Muito além de carpinteiro, bilheteiro. Muito além disso, era um orgulho ser chamado de poeta. Raimundo Lázaro Ribeiro, nascido em 21 de setembro de 1924 em Campos Sales, no Ceará, que foi sua morada durante toda sua vida, escrevia suas rimas em qualquer pedaço de papel que tivesse espaço para alguns rabiscos. Muito conhecido em sua cidade, era teimoso, pois persistia em tudo que fazia, forte, foi guerreiro, venceu um câncer no auge dos seus 80 anos. Sabia que a vida nunca era fácil para ninguém, mas em meio às dificuldades tinha seus momentos de graça e adorava fazer rima.
Suas rimas eram sempre em formato de cordel, umas muito engraçadas, outras bem sérias e de cunho político, de tudo ele rimava, escrevia tudo o que via, principalmente se aquilo que ouvia lhe causasse estranhamento. Juntava tudo em pedaços de papéis e depois sentado e sossegado escrevia sem parar. De pouco estudo, mas conhecedor da vida e dos costumes, relatava tudo com perfeição, sabia a métrica da rima sem nunca ter estudado para isso.
Escrevia sobre o homem, a mulher, sobre as ruas, sobre seus vizinhos, filhos, netos e amigos, mas escrevia também sobre política e religião. Cantarolava, aqui e acolá umas canções que considerava ser canções de amor, e a missa não perdia um dia. Devoto do Divino do Pai Eterno, todo dia colocava água para benzer e curar o mal do corpo, como ele mesmo dizia, afinal foi o Divino quem lhe curou do câncer, e isso ele fazia questão de dizer e rimar.
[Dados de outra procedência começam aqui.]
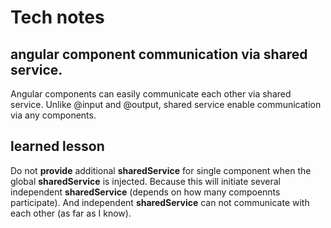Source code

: # Tech notes

## angular component communication via shared service.
Angular components can easily communicate each other via shared service. Unlike @input and @output, shared service enable communication via any components. 

## learned lesson
Do not **provide** additional **sharedService** for single component when the global **sharedService** is injected. Because this will initiate several independent **sharedService** (depends on how many compoennts participate). And independent **sharedService** can not communicate with each other (as far as I know).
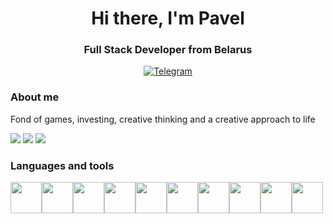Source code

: <div id="header" align="center">
	<h1>Hi there, I'm Pavel</h1>
	<h3>Full Stack Developer from Belarus</h3>
	<a href="https://t.me/JinkNotFound">
		<img src="https://img.shields.io/badge/Telegram-blur?style=for-the-badge&logoColor=white" alt="Telegram" />
	</a>
</div>

### About me

Fond of games, investing, creative thinking and a creative approach to life

![](http://github-profile-summary-cards.vercel.app/api/cards/profile-details?username=JinkNotFound&theme=dark)
![](http://github-profile-summary-cards.vercel.app/api/cards/repos-per-language?username=JinkNotFound&theme=dark)
![](http://github-profile-summary-cards.vercel.app/api/cards/stats?username=JinkNotFound&theme=dark)

### Languages and tools

<img src="https://cdn.jsdelivr.net/gh/devicons/devicon@latest/icons/csharp/csharp-original.svg" width="50"/><img src="https://cdn.jsdelivr.net/gh/devicons/devicon@latest/icons/java/java-original-wordmark.svg" width="50"/><img src="https://cdn.jsdelivr.net/gh/devicons/devicon@latest/icons/python/python-original-wordmark.svg" width="50"/><img src="https://cdn.jsdelivr.net/gh/devicons/devicon@latest/icons/html5/html5-original.svg" width="50"/><img src="https://cdn.jsdelivr.net/gh/devicons/devicon@latest/icons/css3/css3-original.svg" width="50"/><img src="https://cdn.jsdelivr.net/gh/devicons/devicon@latest/icons/unity/unity-original.svg" width="50"/><img src="https://cdn.jsdelivr.net/gh/devicons/devicon@latest/icons/linux/linux-original.svg" width="50"/><img src="https://cdn.jsdelivr.net/gh/devicons/devicon@latest/icons/ubuntu/ubuntu-original.svg" width="50"/><img src="https://cdn.jsdelivr.net/gh/devicons/devicon@latest/icons/docker/docker-original-wordmark.svg" width="50"/><img src="https://cdn.jsdelivr.net/gh/devicons/devicon@latest/icons/mysql/mysql-original.svg" width="50"/>
          
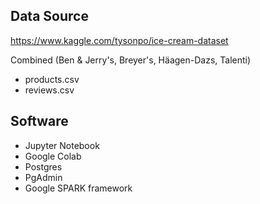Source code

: ## Data Source 
https://www.kaggle.com/tysonpo/ice-cream-dataset


Combined (Ben & Jerry's, Breyer's, Häagen-Dazs, Talenti)
- products.csv
- reviews.csv


## Software
-  Jupyter Notebook
-  Google Colab
-  Postgres
-  PgAdmin
-  Google SPARK framework
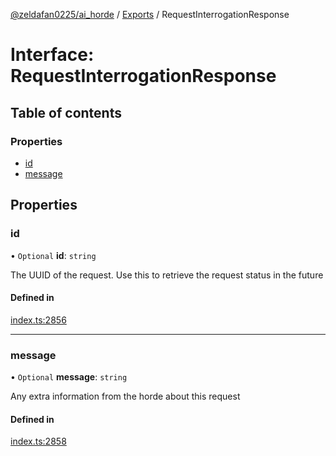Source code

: [@zeldafan0225/ai_horde](../README.md) / [Exports](../modules.md) / RequestInterrogationResponse

# Interface: RequestInterrogationResponse

## Table of contents

### Properties

- [id](RequestInterrogationResponse.md#id)
- [message](RequestInterrogationResponse.md#message)

## Properties

### id

• `Optional` **id**: `string`

The UUID of the request. Use this to retrieve the request status in the future

#### Defined in

[index.ts:2856](https://github.com/ZeldaFan0225/ai_horde/blob/af05e2d/index.ts#L2856)

___

### message

• `Optional` **message**: `string`

Any extra information from the horde about this request

#### Defined in

[index.ts:2858](https://github.com/ZeldaFan0225/ai_horde/blob/af05e2d/index.ts#L2858)
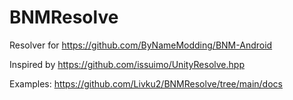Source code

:# BNMResolve
Resolver for https://github.com/ByNameModding/BNM-Android

Inspired by https://github.com/issuimo/UnityResolve.hpp

Examples: https://github.com/Livku2/BNMResolve/tree/main/docs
Por onde passava alguém lhe pedia: seu Raimundo faz um verso disso, faz um verso daquilo, era sua alegria. Sentava todas as tardes na calçada em sua cadeira de balanço, encantando a todos que passavam por lá. Mas a alegria maior foi ter escrito um cordel que ficou famoso lá pelas bandas da capital (Brasília) no ano de 1986 chamado de “A nova lei do cruzado combatendo a inflação”, cordel esse que chegou nas mãos do presidente José Sarney e foi respondido por ele. O cordel fala do aumento dos produtos, e como as pessoas mais pobres sofreram com essa inflação, como também traz um ato de agradecimento ao Presidente da República pelo decreto que congelou o preço dos produtos, principalmente daqueles que mais doiam no bolso da população mais carente, que foi o gás, o combustível, a carne, arroz e o indispensável cafezinho. Tem rimas envolventes e que nos lembram a gestão dos anos de 2018 a 2022, com o aumento contínuo e generalizado dos preços em nossa economia.
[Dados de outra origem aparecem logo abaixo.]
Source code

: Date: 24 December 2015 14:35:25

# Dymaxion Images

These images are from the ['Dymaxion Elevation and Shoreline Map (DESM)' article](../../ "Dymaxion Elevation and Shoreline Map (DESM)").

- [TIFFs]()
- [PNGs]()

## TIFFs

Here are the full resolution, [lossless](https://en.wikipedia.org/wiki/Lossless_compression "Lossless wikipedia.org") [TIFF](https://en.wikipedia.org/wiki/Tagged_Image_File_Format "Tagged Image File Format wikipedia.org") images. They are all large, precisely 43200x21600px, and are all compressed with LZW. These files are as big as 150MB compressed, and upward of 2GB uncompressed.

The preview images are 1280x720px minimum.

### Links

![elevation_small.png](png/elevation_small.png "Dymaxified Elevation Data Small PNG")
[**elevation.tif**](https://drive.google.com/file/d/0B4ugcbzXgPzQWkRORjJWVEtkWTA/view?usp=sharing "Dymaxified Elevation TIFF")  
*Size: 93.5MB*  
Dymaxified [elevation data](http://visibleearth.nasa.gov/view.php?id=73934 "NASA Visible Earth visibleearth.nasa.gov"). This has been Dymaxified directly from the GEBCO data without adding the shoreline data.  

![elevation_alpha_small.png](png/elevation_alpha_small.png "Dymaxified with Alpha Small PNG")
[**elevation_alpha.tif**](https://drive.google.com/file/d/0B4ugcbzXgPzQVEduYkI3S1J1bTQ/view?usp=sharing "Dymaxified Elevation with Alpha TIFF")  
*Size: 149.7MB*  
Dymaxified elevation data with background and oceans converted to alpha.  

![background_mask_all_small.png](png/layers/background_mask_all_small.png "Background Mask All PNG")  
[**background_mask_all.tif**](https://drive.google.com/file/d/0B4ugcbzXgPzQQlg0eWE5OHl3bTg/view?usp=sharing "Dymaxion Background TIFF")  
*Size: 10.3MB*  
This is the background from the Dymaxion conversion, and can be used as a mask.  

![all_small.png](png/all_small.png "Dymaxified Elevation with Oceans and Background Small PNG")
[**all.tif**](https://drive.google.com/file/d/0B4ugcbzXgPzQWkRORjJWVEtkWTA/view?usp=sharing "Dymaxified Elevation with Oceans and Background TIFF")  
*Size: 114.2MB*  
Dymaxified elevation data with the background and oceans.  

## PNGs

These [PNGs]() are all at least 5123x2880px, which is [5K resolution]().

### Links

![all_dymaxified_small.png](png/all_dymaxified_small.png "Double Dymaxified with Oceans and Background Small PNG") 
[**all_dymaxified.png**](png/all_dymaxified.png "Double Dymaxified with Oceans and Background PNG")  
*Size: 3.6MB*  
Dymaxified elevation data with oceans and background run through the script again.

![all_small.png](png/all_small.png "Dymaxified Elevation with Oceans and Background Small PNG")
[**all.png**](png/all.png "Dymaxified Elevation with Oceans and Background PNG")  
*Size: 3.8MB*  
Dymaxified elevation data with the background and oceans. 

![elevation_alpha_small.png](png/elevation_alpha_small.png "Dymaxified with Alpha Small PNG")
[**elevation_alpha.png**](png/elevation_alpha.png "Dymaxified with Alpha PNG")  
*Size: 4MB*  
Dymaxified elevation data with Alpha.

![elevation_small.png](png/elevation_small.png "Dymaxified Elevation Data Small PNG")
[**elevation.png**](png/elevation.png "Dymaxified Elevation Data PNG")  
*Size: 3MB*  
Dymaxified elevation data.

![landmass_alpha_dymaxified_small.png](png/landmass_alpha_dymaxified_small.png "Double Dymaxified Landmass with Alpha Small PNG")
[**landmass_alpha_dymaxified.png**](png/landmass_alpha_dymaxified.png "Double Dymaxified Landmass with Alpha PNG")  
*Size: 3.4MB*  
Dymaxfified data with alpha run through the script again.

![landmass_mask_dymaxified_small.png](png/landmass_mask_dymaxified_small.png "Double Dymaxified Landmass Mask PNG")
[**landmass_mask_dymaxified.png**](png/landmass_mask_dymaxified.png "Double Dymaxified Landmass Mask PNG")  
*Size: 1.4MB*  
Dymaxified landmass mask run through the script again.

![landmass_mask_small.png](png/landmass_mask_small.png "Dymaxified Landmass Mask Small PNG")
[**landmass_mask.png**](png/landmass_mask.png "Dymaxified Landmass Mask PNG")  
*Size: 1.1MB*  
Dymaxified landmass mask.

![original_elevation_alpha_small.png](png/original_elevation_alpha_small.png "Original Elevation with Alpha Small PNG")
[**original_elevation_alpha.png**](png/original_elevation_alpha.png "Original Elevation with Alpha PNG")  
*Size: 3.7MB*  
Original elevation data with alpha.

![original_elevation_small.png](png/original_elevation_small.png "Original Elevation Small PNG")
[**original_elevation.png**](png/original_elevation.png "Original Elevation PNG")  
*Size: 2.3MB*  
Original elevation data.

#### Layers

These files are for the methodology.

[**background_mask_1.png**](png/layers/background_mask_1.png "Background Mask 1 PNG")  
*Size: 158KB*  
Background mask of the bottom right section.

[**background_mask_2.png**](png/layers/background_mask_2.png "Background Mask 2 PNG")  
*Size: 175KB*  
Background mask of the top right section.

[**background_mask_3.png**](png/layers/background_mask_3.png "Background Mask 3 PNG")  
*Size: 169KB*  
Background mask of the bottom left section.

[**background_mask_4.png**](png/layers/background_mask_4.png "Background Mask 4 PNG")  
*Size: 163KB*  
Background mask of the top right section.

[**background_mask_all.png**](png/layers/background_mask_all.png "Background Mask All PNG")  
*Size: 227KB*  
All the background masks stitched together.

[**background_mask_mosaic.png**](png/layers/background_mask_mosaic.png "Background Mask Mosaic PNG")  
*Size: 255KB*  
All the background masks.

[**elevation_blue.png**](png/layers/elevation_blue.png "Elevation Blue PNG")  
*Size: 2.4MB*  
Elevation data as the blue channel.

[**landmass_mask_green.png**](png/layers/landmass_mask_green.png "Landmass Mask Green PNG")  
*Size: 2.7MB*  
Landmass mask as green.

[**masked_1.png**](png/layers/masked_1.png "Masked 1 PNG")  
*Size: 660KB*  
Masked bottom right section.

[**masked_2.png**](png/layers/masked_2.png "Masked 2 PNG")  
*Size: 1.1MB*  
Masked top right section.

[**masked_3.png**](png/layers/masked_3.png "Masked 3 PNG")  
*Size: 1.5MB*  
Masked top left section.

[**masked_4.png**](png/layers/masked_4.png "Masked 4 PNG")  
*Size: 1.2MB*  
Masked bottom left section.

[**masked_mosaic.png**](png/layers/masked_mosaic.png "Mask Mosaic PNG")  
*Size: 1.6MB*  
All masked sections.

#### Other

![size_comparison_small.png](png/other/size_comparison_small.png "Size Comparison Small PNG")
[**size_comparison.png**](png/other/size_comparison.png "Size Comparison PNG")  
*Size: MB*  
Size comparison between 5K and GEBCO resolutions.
[…] tem o problema da carne
isso é que me dá desgosto
o pobre vai ao açougue
comprar carne pro almoço
porém a carne melhor
foi vendida pros café
do preço que o rico come filé
o pobre come o pescoço
[…] quando sobe a gasolina
subia o óleo e o gás
cuidava em remarcar tudo
Assim é o que o rico faz
mas isso já não existe
agora está tudo triste
porque não remarca mais
[…] Ai de quem desobedece
saindo fora da lei
remarcando seus produtos
achando que não é fei
estes, podem ser multados
se brincar é processado
tem que respeitar Sarney
Raimundo Lázaro Ribeiro, homem de conhecimento envolvente, mas que não teve a sorte do reconhecimento literário, pois infelizmente a cultura muitas vezes banalizada não lhe deu o privilégio de prosseguir. Mas deixou legado, e vários papéis cheios de sua humilde caligrafia. Viveu até seus 95 anos rimando e alegrando quem o conhecia. Rimava e assinava no fim “aqui deixo gravado meu nome pra quem gosta de mim”.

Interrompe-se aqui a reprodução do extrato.